____ Records shown
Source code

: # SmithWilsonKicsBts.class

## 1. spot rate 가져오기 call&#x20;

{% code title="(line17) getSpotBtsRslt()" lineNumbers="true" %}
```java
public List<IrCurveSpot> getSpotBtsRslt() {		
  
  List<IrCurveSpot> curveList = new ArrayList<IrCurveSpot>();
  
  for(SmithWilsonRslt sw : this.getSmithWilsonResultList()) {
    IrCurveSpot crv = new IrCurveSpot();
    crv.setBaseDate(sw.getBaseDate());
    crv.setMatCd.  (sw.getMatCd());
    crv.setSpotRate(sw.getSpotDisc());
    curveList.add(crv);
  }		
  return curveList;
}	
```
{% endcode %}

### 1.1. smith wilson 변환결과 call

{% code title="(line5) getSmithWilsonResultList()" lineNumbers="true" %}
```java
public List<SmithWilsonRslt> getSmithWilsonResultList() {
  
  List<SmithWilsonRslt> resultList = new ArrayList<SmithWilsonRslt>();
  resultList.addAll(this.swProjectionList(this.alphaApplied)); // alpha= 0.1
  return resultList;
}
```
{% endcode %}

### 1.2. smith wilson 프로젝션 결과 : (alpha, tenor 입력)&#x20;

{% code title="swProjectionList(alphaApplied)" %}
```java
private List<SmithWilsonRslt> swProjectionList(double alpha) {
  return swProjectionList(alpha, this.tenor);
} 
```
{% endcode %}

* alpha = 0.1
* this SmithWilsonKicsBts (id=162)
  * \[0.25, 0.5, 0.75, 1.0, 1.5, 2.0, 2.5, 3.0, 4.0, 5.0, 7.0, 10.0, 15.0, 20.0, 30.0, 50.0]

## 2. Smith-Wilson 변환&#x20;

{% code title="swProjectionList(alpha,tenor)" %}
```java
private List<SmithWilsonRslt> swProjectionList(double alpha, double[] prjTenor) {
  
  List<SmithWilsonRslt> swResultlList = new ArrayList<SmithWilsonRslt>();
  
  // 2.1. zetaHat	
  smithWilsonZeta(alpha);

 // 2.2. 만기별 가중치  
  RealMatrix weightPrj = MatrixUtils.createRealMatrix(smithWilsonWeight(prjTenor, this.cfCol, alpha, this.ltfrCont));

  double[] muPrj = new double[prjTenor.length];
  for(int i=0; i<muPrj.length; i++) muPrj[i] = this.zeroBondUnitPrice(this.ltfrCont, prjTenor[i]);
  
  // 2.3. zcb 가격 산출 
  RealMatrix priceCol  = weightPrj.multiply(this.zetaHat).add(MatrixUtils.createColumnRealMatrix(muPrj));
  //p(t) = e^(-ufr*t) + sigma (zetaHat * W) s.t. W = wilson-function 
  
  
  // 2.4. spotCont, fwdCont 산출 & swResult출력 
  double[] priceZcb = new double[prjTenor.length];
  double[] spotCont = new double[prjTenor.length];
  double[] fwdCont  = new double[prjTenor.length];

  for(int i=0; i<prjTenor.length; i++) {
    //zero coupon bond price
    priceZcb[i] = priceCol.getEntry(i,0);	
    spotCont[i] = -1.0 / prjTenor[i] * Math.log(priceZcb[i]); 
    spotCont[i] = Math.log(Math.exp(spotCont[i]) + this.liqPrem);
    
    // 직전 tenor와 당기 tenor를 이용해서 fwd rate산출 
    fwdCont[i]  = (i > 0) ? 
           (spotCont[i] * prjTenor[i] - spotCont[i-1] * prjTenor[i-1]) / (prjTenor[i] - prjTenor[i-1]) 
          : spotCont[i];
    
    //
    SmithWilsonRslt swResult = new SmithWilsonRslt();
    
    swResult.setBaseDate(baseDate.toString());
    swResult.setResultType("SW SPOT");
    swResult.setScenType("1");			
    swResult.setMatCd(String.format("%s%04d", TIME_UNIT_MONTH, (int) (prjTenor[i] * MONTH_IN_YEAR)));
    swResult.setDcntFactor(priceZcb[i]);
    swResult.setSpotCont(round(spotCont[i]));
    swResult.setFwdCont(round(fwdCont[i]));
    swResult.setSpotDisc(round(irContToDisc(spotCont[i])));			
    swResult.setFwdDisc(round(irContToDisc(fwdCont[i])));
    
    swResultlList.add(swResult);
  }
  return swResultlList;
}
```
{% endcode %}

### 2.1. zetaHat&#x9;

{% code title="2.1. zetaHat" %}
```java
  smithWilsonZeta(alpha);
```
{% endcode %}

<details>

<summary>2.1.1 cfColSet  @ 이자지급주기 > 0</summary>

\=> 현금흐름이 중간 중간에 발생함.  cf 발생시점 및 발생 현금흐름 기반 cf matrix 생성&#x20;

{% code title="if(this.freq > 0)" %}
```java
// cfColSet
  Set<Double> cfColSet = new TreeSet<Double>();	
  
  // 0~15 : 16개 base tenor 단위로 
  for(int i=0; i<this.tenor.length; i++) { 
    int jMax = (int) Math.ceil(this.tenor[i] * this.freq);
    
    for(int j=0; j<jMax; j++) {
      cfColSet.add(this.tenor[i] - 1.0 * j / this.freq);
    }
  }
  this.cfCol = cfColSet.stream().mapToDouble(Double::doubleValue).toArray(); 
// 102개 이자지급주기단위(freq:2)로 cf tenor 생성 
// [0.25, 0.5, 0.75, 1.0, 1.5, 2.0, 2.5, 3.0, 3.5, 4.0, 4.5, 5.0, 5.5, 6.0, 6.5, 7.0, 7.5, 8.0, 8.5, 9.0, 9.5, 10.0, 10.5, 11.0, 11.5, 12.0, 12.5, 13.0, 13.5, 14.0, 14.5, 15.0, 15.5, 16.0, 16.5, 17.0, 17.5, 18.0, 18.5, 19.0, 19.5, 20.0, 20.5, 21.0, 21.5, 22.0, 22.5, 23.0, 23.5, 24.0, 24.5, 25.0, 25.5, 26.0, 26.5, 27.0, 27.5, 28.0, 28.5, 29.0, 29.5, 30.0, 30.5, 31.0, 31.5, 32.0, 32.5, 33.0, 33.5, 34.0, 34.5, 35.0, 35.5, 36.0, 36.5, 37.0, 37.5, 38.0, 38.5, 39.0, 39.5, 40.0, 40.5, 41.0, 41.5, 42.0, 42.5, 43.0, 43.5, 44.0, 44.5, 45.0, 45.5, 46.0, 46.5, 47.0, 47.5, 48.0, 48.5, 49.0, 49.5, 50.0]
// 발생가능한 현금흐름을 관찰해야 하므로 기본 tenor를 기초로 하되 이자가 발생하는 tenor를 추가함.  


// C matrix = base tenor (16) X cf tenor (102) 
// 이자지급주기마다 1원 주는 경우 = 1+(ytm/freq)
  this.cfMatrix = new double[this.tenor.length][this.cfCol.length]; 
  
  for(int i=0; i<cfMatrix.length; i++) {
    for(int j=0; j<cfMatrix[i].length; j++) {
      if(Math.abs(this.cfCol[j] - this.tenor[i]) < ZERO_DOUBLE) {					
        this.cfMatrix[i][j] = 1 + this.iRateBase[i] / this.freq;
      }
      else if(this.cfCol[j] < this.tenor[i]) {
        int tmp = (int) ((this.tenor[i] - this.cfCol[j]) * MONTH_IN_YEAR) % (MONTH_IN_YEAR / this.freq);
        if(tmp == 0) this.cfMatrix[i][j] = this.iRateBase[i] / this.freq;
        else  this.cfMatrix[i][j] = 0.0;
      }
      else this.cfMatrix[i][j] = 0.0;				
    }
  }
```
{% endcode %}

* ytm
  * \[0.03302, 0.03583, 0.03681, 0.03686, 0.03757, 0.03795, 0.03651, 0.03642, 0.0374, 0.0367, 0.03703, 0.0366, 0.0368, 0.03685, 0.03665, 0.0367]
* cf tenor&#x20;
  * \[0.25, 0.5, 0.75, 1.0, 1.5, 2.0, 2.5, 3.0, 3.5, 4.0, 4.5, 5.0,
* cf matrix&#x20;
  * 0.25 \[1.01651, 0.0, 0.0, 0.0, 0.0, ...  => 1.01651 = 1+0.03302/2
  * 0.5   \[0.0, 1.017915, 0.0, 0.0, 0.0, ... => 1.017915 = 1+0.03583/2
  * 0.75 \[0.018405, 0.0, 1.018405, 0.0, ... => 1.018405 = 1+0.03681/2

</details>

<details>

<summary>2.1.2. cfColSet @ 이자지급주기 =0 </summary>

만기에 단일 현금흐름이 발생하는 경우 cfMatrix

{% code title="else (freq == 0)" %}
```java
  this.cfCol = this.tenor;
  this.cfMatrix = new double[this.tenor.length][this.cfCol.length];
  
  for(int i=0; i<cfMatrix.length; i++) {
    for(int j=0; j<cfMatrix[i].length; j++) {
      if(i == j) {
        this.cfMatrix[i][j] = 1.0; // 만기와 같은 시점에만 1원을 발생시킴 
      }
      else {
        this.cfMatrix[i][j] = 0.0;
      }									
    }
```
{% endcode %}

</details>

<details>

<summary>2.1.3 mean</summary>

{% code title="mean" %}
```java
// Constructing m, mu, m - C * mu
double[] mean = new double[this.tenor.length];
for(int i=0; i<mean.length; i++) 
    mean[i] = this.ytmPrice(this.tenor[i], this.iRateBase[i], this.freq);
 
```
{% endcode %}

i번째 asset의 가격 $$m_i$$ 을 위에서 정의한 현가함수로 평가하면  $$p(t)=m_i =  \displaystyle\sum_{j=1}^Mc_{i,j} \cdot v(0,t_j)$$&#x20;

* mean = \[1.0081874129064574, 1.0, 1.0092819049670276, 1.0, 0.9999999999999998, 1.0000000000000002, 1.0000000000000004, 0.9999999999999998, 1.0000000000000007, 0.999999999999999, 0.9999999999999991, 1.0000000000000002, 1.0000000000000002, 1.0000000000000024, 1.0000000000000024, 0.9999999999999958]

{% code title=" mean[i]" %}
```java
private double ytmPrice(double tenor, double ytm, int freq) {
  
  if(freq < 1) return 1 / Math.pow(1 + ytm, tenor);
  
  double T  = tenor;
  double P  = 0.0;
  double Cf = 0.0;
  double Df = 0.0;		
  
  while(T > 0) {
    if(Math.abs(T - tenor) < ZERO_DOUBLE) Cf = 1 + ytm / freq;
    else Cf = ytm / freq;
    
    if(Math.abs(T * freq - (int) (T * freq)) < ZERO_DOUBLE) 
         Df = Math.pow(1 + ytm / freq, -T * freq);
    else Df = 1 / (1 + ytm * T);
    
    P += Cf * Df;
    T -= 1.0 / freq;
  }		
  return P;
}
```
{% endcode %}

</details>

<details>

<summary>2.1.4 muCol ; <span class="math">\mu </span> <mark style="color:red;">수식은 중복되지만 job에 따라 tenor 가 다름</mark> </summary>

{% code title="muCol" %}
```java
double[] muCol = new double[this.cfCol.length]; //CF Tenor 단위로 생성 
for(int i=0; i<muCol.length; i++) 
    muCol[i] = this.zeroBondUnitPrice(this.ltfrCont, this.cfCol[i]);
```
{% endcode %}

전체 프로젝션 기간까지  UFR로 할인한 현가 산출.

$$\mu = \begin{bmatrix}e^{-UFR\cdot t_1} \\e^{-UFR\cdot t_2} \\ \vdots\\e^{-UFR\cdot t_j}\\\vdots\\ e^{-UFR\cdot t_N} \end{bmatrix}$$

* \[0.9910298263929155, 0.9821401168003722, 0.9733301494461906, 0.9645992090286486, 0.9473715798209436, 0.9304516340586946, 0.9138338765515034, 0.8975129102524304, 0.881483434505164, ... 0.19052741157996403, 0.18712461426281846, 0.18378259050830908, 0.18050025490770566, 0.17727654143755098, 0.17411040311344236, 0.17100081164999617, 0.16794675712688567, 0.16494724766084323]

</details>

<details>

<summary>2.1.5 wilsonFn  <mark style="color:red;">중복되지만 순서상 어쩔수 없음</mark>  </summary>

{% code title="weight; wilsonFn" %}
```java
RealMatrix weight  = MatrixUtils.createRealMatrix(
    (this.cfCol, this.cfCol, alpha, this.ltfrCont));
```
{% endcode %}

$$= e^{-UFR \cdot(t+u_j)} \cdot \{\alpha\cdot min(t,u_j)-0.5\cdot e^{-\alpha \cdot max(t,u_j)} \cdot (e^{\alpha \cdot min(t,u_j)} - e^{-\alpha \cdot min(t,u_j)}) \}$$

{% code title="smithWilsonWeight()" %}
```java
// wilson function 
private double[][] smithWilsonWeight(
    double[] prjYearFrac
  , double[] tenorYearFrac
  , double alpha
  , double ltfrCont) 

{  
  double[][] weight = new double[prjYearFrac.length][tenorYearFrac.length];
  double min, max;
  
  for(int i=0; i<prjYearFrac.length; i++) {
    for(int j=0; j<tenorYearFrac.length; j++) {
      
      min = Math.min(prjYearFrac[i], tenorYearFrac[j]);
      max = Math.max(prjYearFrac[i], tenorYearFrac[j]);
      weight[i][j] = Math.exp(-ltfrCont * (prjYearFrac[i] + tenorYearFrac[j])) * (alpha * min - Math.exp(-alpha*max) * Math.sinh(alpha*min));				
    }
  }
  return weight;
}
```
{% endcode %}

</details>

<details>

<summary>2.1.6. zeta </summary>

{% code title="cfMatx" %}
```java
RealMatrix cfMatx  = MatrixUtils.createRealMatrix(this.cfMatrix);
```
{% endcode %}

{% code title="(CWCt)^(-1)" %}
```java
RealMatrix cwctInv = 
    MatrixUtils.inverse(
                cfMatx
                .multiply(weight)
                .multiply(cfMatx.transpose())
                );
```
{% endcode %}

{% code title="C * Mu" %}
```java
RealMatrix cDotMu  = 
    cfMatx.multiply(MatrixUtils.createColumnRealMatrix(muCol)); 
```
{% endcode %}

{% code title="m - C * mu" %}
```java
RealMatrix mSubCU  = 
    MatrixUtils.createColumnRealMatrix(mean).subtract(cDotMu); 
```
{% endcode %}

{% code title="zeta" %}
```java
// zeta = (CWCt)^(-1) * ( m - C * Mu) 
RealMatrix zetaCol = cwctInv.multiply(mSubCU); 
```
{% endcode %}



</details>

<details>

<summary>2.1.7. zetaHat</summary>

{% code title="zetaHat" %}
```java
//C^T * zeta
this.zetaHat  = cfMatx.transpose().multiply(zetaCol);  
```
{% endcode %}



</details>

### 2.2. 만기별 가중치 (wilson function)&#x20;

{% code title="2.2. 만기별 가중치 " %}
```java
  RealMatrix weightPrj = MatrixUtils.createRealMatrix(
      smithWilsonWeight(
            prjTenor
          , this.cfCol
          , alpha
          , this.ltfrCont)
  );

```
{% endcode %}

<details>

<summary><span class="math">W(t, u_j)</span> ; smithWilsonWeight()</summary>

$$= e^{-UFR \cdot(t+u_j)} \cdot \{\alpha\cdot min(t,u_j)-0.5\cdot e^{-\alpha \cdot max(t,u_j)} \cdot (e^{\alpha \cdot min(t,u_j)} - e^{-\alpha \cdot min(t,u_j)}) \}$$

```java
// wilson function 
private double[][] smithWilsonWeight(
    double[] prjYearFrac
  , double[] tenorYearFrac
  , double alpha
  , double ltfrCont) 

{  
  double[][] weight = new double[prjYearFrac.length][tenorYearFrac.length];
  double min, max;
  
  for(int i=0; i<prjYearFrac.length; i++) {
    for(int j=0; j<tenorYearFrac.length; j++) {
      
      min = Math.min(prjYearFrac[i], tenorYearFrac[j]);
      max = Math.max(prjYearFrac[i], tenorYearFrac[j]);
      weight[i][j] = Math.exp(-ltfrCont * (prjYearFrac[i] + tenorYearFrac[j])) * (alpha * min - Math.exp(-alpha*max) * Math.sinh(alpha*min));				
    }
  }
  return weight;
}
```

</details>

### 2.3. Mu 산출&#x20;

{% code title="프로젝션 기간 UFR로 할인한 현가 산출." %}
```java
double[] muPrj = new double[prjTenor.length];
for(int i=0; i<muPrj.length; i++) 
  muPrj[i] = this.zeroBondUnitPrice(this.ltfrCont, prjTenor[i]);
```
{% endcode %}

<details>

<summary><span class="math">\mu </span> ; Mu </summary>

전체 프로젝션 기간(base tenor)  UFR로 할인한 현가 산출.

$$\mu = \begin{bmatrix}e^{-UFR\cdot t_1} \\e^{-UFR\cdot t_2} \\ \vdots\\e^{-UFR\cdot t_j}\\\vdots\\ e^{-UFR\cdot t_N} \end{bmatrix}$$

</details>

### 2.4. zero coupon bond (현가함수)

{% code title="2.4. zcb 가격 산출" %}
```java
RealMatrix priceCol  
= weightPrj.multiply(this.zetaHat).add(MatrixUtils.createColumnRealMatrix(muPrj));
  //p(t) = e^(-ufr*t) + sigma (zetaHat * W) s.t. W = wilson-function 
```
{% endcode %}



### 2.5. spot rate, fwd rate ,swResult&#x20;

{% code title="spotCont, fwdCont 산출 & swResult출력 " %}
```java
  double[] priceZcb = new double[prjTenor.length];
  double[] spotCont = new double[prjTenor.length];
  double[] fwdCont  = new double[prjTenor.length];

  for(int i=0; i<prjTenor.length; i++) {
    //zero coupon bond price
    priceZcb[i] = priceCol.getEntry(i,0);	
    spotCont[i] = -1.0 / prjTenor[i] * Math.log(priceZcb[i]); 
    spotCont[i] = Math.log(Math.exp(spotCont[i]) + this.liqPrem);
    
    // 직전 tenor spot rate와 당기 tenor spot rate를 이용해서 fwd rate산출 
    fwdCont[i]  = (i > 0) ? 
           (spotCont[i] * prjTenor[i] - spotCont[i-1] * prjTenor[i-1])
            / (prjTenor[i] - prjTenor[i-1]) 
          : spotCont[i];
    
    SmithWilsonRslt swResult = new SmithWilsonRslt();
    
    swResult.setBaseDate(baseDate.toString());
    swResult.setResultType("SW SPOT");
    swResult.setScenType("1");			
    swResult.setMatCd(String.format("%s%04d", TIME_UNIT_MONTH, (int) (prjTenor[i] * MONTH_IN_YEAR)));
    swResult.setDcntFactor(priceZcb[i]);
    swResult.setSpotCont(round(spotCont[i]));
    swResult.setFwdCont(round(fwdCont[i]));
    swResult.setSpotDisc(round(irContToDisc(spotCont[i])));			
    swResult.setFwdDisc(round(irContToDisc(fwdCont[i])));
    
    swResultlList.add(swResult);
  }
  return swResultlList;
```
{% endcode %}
________
Using the entries, state how many of their lines hold "cwctInv"; give the number and no more.

▶ [Result]:
2